If an app is running under MS-DOS 4.0 or greater and set commit is on in the extended open, there is no need to flush the file. Since an application knows how it opened a file, fOpenCommit is used to denote that a file was opened with commit on. Therefore, if fOpenCommit is true and the version of MS-DOS is greater than 4.0, CommitFile doesn’t do anything.
hFil | Handle to the file. |
fOpenCommit | True if the file was opened with O_COMMIT. |
int OpenFile (BYTE *pFile, unsigned uMode, unsigned short uAtr, unsigned *puErr);
Opens a file using the best create/open calls available under the version of MS-DOS running. Forces all opens and creates to use a sharing mode (cannot open in compatibility mode).
pFile | For O_OPEN or O_CREATE, is the name of the file to be opened or created. Treated as a constant. For O_TEMP, holds the directory to open a temporary file in. Returns the full name of the file opened. |
uMode | Used to set the following: |
O_READ | Can read from the file. | |
O_WRITE | Can write to the file. | |
You can set either one or both of these. You must set at least one. | ||
O_OPEN | Open a file (must exist). | |
O_CREATE | Create a file (can’t exist). | |
O_TEMP | Create a temporary file. | |
You must set one of these. Set O_OPEN | O_CREATE | O_TRUNC if you want to force a create whether a file exists or not. | ||
S_DENY_READ | Lock out other reads. | |
S_DENY_WRITE | Lock out other writes. | |
S_DENY_CHILD | Don’t pass handle to children. | |
Set S_DENY_READ | S_DENY_WRITE for DENY_ALL. If neither is set,it is opened with DENY_NONE. You cannot get compatibility mode. | ||
O_COMMIT | All writes will go to disk. | |
O_APPEND | Sets the pointer to the end of the file. | |
O_TRUNC | Sets the file to 0 length. |
uAtr | Sets the file attributes on a create. Uses the A_ defines in FILE.H. |
puErr | Returns the MS-DOS error number if the open fails. Returns 0 if the open is successful. |
Return: | Returns –1 on an error; otherwise returns the file handle. |
int OpenTemp (BYTE *pFile, long lNum);
Opens a temporary file and returns the full true name of the temporary file in pFile (pFile is for return only). Attempts to first open the file in the directories pointed to by TempPath, then TEMP, then TMP, then the default directory. The file will be set to the length in lNum, guaranteeing at least that much space available in the file.

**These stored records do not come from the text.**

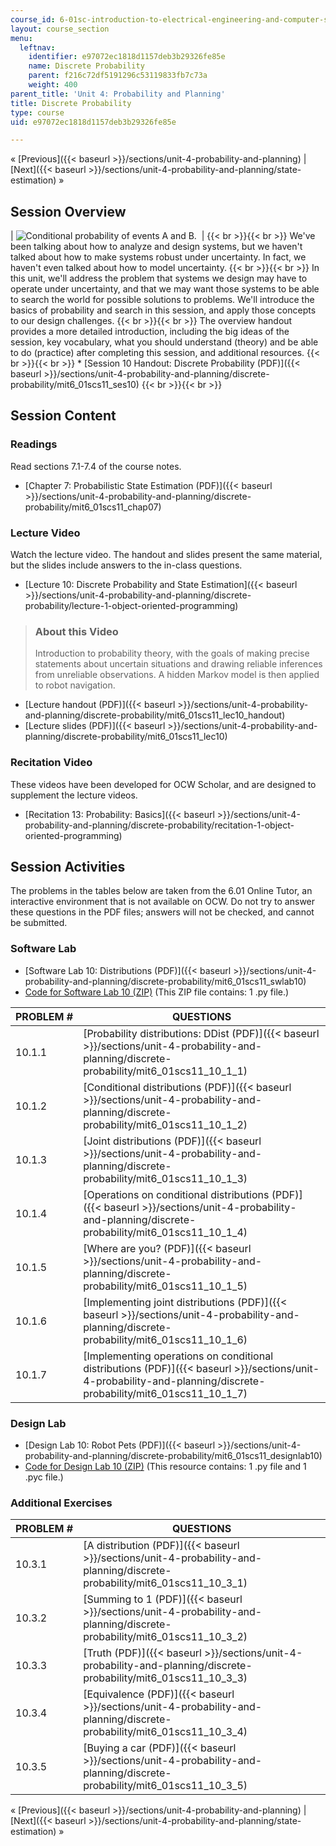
 ```yaml
---
course_id: 6-01sc-introduction-to-electrical-engineering-and-computer-science-i-spring-2011
layout: course_section
menu:
  leftnav:
    identifier: e97072ec1818d1157deb3b29326fe85e
    name: Discrete Probability
    parent: f216c72df5191296c53119833fb7c73a
    weight: 400
parent_title: 'Unit 4: Probability and Planning'
title: Discrete Probability
type: course
uid: e97072ec1818d1157deb3b29326fe85e

---
```


« [Previous]({{< baseurl >}}/sections/unit-4-probability-and-planning) | [Next]({{< baseurl >}}/sections/unit-4-probability-and-planning/state-estimation) »

Session Overview
----------------

| ![Conditional probability of events A and B.](/coursemedia/6-01sc-introduction-to-electrical-engineering-and-computer-science-i-spring-2011/a8a27eeae91215dcbdbb63559232dc33_10.jpg)  |  {{< br >}}{{< br >}} We've been talking about how to analyze and design systems, but we haven't talked about how to make systems robust under uncertainty. In fact, we haven't even talked about how to model uncertainty. {{< br >}}{{< br >}} In this unit, we'll address the problem that systems we design may have to operate under uncertainty, and that we may want those systems to be able to search the world for possible solutions to problems. We'll introduce the basics of probability and search in this session, and apply those concepts to our design challenges. {{< br >}}{{< br >}} The overview handout provides a more detailed introduction, including the big ideas of the session, key vocabulary, what you should understand (theory) and be able to do (practice) after completing this session, and additional resources. {{< br >}}{{< br >}} *   [Session 10 Handout: Discrete Probability (PDF)]({{< baseurl >}}/sections/unit-4-probability-and-planning/discrete-probability/mit6_01scs11_ses10) {{< br >}}{{< br >}}  

Session Content
---------------

### Readings

Read sections 7.1-7.4 of the course notes.

*   [Chapter 7: Probabilistic State Estimation (PDF)]({{< baseurl >}}/sections/unit-4-probability-and-planning/discrete-probability/mit6_01scs11_chap07)

### Lecture Video

Watch the lecture video. The handout and slides present the same material, but the slides include answers to the in-class questions.

*   [Lecture 10: Discrete Probability and State Estimation]({{< baseurl >}}/sections/unit-4-probability-and-planning/discrete-probability/lecture-1-object-oriented-programming)

> ### About this Video
> 
> Introduction to probability theory, with the goals of making precise statements about uncertain situations and drawing reliable inferences from unreliable observations. A hidden Markov model is then applied to robot navigation.

*   [Lecture handout (PDF)]({{< baseurl >}}/sections/unit-4-probability-and-planning/discrete-probability/mit6_01scs11_lec10_handout)
*   [Lecture slides (PDF)]({{< baseurl >}}/sections/unit-4-probability-and-planning/discrete-probability/mit6_01scs11_lec10)

### Recitation Video

These videos have been developed for OCW Scholar, and are designed to supplement the lecture videos.

*   [Recitation 13: Probability: Basics]({{< baseurl >}}/sections/unit-4-probability-and-planning/discrete-probability/recitation-1-object-oriented-programming)

Session Activities
------------------

The problems in the tables below are taken from the 6.01 Online Tutor, an interactive environment that is not available on OCW. Do not try to answer these questions in the PDF files; answers will not be checked, and cannot be submitted.

### Software Lab

*   [Software Lab 10: Distributions (PDF)]({{< baseurl >}}/sections/unit-4-probability-and-planning/discrete-probability/mit6_01scs11_swlab10)
*   [Code for Software Lab 10 (ZIP)](/coursemedia/6-01sc-introduction-to-electrical-engineering-and-computer-science-i-spring-2011/6f49c20ccbed80b925f707a52db2517a_swLab10.zip) (This ZIP file contains: 1 .py file.)

| PROBLEM # | QUESTIONS |
| --- | --- |
| 10.1.1 | [Probability distributions: DDist (PDF)]({{< baseurl >}}/sections/unit-4-probability-and-planning/discrete-probability/mit6_01scs11_10_1_1) |
| 10.1.2 | [Conditional distributions (PDF)]({{< baseurl >}}/sections/unit-4-probability-and-planning/discrete-probability/mit6_01scs11_10_1_2) |
| 10.1.3 | [Joint distributions (PDF)]({{< baseurl >}}/sections/unit-4-probability-and-planning/discrete-probability/mit6_01scs11_10_1_3) |
| 10.1.4 | [Operations on conditional distributions (PDF)]({{< baseurl >}}/sections/unit-4-probability-and-planning/discrete-probability/mit6_01scs11_10_1_4) |
| 10.1.5 | [Where are you? (PDF)]({{< baseurl >}}/sections/unit-4-probability-and-planning/discrete-probability/mit6_01scs11_10_1_5) |
| 10.1.6 | [Implementing joint distributions (PDF)]({{< baseurl >}}/sections/unit-4-probability-and-planning/discrete-probability/mit6_01scs11_10_1_6) |
| 10.1.7 | [Implementing operations on conditional distributions (PDF)]({{< baseurl >}}/sections/unit-4-probability-and-planning/discrete-probability/mit6_01scs11_10_1_7) 

### Design Lab

*   [Design Lab 10: Robot Pets (PDF)]({{< baseurl >}}/sections/unit-4-probability-and-planning/discrete-probability/mit6_01scs11_designlab10)
*   [Code for Design Lab 10 (ZIP)](/coursemedia/6-01sc-introduction-to-electrical-engineering-and-computer-science-i-spring-2011/5ee9e46fbc3f2e6bac66af2462d172ef_designLab10.zip) (This resource contains: 1 .py file and 1 .pyc file.)

### Additional Exercises

| PROBLEM # | QUESTIONS |
| --- | --- |
| 10.3.1 | [A distribution (PDF)]({{< baseurl >}}/sections/unit-4-probability-and-planning/discrete-probability/mit6_01scs11_10_3_1) |
| 10.3.2 | [Summing to 1 (PDF)]({{< baseurl >}}/sections/unit-4-probability-and-planning/discrete-probability/mit6_01scs11_10_3_2) |
| 10.3.3 | [Truth (PDF)]({{< baseurl >}}/sections/unit-4-probability-and-planning/discrete-probability/mit6_01scs11_10_3_3) |
| 10.3.4 | [Equivalence (PDF)]({{< baseurl >}}/sections/unit-4-probability-and-planning/discrete-probability/mit6_01scs11_10_3_4) |
| 10.3.5 | [Buying a car (PDF)]({{< baseurl >}}/sections/unit-4-probability-and-planning/discrete-probability/mit6_01scs11_10_3_5) 

« [Previous]({{< baseurl >}}/sections/unit-4-probability-and-planning) | [Next]({{< baseurl >}}/sections/unit-4-probability-and-planning/state-estimation) »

Temporary files are opened with O_READ | O_WRITE | S_DENY_READ | S_DENY_WRITE. This means your application can do anything you want to them and no other application can touch them.
pFile | The true name of the temporary file created. |
lNum | The file will be set to this length. |
Return: | –1 on an error. The file handle if successful. |
unsigned TrueName (BYTE *pFile, BYTE *pTrue);
Returns the true, full canonical file name for a filename passed in. The name passed in doesn’t have to exist but it must be creatable. The name can also be just a directory, instead of both a directory and a filename (that is, you can pass in C:\).

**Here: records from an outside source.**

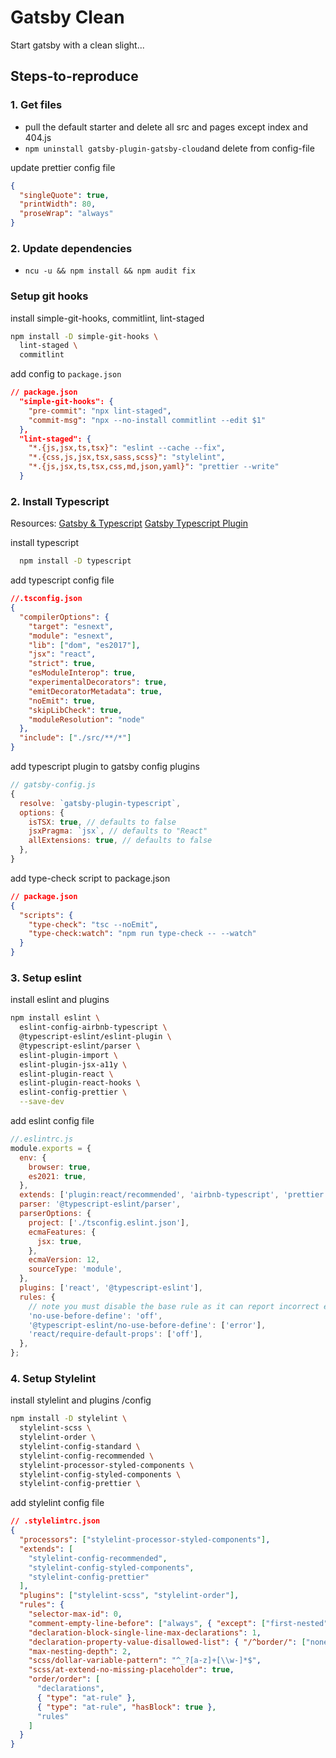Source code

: # Gatsby Clean

Start gatsby with a clean slight...

## Steps-to-reproduce

### 1. Get files

- pull the default starter and delete all src and pages except index and 404.js
- `npm uninstall gatsby-plugin-gatsby-cloud`and delete from config-file

update prettier config file

```json
{
  "singleQuote": true,
  "printWidth": 80,
  "proseWrap": "always"
}
```

### 2. Update dependencies

- `ncu -u && npm install && npm audit fix`

### Setup git hooks

install simple-git-hooks, commitlint, lint-staged

```sh
npm install -D simple-git-hooks \
  lint-staged \
  commitlint
```

add config to `package.json`

```json
// package.json
  "simple-git-hooks": {
    "pre-commit": "npx lint-staged",
    "commit-msg": "npx --no-install commitlint --edit $1"
  },
  "lint-staged": {
    "*.{js,jsx,ts,tsx}": "eslint --cache --fix",
    "*.{css,js,jsx,tsx,sass,scss}": "stylelint",
    "*.{js,jsx,ts,tsx,css,md,json,yaml}": "prettier --write"
  }
```

### 2. Install Typescript

Resources:
[Gatsby & Typescript](https://www.gatsbyjs.com/docs/how-to/custom-configuration/typescript/)
[Gatsby Typescript Plugin](https://www.gatsbyjs.com/plugins/gatsby-plugin-typescript/)

install typescript

```sh
  npm install -D typescript
```

add typescript config file

```json
//.tsconfig.json
{
  "compilerOptions": {
    "target": "esnext",
    "module": "esnext",
    "lib": ["dom", "es2017"],
    "jsx": "react",
    "strict": true,
    "esModuleInterop": true,
    "experimentalDecorators": true,
    "emitDecoratorMetadata": true,
    "noEmit": true,
    "skipLibCheck": true,
    "moduleResolution": "node"
  },
  "include": ["./src/**/*"]
}
```

add typescript plugin to gatsby config plugins

```js
// gatsby-config.js
{
  resolve: `gatsby-plugin-typescript`,
  options: {
    isTSX: true, // defaults to false
    jsxPragma: `jsx`, // defaults to "React"
    allExtensions: true, // defaults to false
  },
}
```

add type-check script to package.json

```json
// package.json
{
  "scripts": {
    "type-check": "tsc --noEmit",
    "type-check:watch": "npm run type-check -- --watch"
  }
}
```

### 3. Setup eslint

install eslint and plugins

```sh
npm install eslint \
  eslint-config-airbnb-typescript \
  @typescript-eslint/eslint-plugin \
  @typescript-eslint/parser \
  eslint-plugin-import \
  eslint-plugin-jsx-a11y \
  eslint-plugin-react \
  eslint-plugin-react-hooks \
  eslint-config-prettier \
  --save-dev
```

add eslint config file

```js
//.eslintrc.js
module.exports = {
  env: {
    browser: true,
    es2021: true,
  },
  extends: ['plugin:react/recommended', 'airbnb-typescript', 'prettier'],
  parser: '@typescript-eslint/parser',
  parserOptions: {
    project: ['./tsconfig.eslint.json'],
    ecmaFeatures: {
      jsx: true,
    },
    ecmaVersion: 12,
    sourceType: 'module',
  },
  plugins: ['react', '@typescript-eslint'],
  rules: {
    // note you must disable the base rule as it can report incorrect errors
    'no-use-before-define': 'off',
    '@typescript-eslint/no-use-before-define': ['error'],
    'react/require-default-props': ['off'],
  },
};
```

### 4. Setup Stylelint

install stylelint and plugins /config

```sh
npm install -D stylelint \
  stylelint-scss \
  stylelint-order \
  stylelint-config-standard \
  stylelint-config-recommended \
  stylelint-processor-styled-components \
  stylelint-config-styled-components \
  stylelint-config-prettier \

```

add stylelint config file

```json
// .stylelintrc.json
{
  "processors": ["stylelint-processor-styled-components"],
  "extends": [
    "stylelint-config-recommended",
    "stylelint-config-styled-components",
    "stylelint-config-prettier"
  ],
  "plugins": ["stylelint-scss", "stylelint-order"],
  "rules": {
    "selector-max-id": 0,
    "comment-empty-line-before": ["always", { "except": ["first-nested"] }],
    "declaration-block-single-line-max-declarations": 1,
    "declaration-property-value-disallowed-list": { "/^border/": ["none"] },
    "max-nesting-depth": 2,
    "scss/dollar-variable-pattern": "^_?[a-z]+[\\w-]*$",
    "scss/at-extend-no-missing-placeholder": true,
    "order/order": [
      "declarations",
      { "type": "at-rule" },
      { "type": "at-rule", "hasBlock": true },
      "rules"
    ]
  }
}
```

pFile | The name to convert. |
pTrue | The true filename (should point to at least 128 bytes). |
Return: | 0 if OK. MS-DOS error number if an error (usually an illegal name in pFile). |
1For ease of reading, “MS-DOS” refers to the Microsoft MS-DOS operating system. “MS-DOS” refers only to this Microsoft product.
2For ease of reading, “Windows” refers to the Microsoft Windows operating system. “Windows” refers only to this Microsoft product.